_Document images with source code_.
=== Begin Enclosure ===

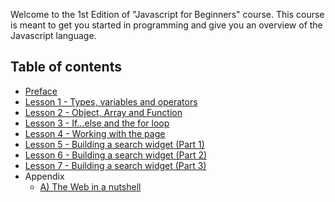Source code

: Welcome to the 1st Edition of "Javascript for Beginners" course. This course is meant to get you started in programming and give you an overview of the Javascript language.

## Table of contents
* [Preface](preface.md)
* [Lesson 1 - Types, variables and operators](lesson1.md)
* [Lesson 2 - Object, Array and Function](lesson2.md)
* [Lesson 3 - If…else and the for loop ](lesson3.md)
* [Lesson 4 - Working with the page](lesson4.md)
* [Lesson 5 - Building a search widget (Part 1)](lesson5.md)
* [Lesson 6 - Building a search widget (Part 2)](lesson6.md)
* [Lesson 7 - Building a search widget (Part 3)](lesson7.md)
* Appendix
    * [A) The Web in a nutshell](appendixA.md)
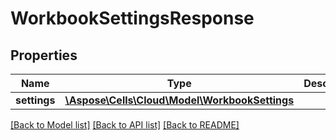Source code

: # WorkbookSettingsResponse

## Properties
Name | Type | Description | Notes
------------ | ------------- | ------------- | -------------
**settings** | [**\Aspose\Cells\Cloud\Model\WorkbookSettings**](WorkbookSettings.md) |  | [optional] 

[[Back to Model list]](../README.md#documentation-for-models) [[Back to API list]](../README.md#documentation-for-api-endpoints) [[Back to README]](../README.md)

=== End Enclosure ===

_TASK ITEM_.
Whenever a line of the data includes the word "Lesson", show that line in full.

_RESULT BELOW_.
* [Lesson 1 - Types, variables and operators](lesson1.md)
* [Lesson 2 - Object, Array and Function](lesson2.md)
* [Lesson 3 - If…else and the for loop ](lesson3.md)
* [Lesson 4 - Working with the page](lesson4.md)
* [Lesson 5 - Building a search widget (Part 1)](lesson5.md)
* [Lesson 6 - Building a search widget (Part 2)](lesson6.md)
* [Lesson 7 - Building a search widget (Part 3)](lesson7.md)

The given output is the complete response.